Entre outras liberalidades, o PLC, que já está sendo chamado de “Lei do Puxadinho”, pela maneira pouco ortodoxa como trata o espaço urbano, permite a legalização de imóveis por meio do pagamento de taxas. A prefeitura não esconde que o principal objetivo do projeto é aumentar a arrecadação do município, dilapidada pelo novo coronavírus — fala-se num incremento da ordem de R$ 600 milhões.
O projeto autoriza o aumento no gabarito dos prédios, a transformação de apartamentos em salas comerciais e construções acima de cem metros do nível do mar, o limite chamado “cota cem” . Argumenta-se que as permissões seriam temporárias, o que, em se tratando de poder público, é sempre uma temeridade.
O texto aprovado só deverá valer por dois meses.
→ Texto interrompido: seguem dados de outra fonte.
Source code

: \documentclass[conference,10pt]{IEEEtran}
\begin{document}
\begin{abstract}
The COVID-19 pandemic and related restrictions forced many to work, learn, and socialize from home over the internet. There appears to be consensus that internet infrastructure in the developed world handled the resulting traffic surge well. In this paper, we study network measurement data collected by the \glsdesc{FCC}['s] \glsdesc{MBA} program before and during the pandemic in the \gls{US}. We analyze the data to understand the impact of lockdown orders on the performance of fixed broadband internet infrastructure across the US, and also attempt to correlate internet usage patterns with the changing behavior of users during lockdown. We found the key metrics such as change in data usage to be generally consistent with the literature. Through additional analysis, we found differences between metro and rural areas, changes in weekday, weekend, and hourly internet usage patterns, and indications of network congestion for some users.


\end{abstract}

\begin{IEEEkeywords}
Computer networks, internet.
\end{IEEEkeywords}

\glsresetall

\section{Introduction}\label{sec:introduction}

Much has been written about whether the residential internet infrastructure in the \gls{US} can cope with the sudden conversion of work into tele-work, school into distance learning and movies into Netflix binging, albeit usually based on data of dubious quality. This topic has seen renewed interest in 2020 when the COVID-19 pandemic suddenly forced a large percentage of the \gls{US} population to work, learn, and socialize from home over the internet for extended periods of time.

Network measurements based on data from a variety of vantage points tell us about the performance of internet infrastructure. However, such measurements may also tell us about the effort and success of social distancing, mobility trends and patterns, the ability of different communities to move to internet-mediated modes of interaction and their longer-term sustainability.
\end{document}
Ainda que o prazo seja curto, ele demonstra mais uma vez o pouco caso da prefeitura com regras que visam ao ordenamento urbano e à preservação ambiental. Não é a primeira vez que isso acontece. Seria bom se fosse a última.
Chamou a atenção a pressa com que tudo foi feito. Vereadores de oposição queriam adiar a votação para que houvesse mais tempo de discutir as emendas. Mas o líder do governo, Doutor Jairinho, pressionou para que o tema fosse colocado em pauta. Temia-se que uma nova liminar da Justiça interrompesse a tramitação, como já acontecera.
O projeto institui uma espécie de “carteirada” urbanística, na medida em que beneficia parte da população que pode pagar para legalizar os imóveis. O Ministério Público estadual fez duras críticas. Uma delas é que as mudanças poderiam favorecer as milícias, pois é sabido que as construções ilegais são hoje uma das principais fontes de renda desses grupos criminosos. A prefeitura rechaça a acusação, argumentando que milicianos não atuam no mercado formal.
Aprovado por 29 votos a 19, o projeto de lei vai agora para sanção do prefeito Marcelo Crivella. É do jogo. Mas, para o bem da cidade e dos cariocas, esse afrouxamento nas regras não deveria se repetir. A pandemia acabará um dia, mas as deformações urbanísticas ficarão para a vida toda.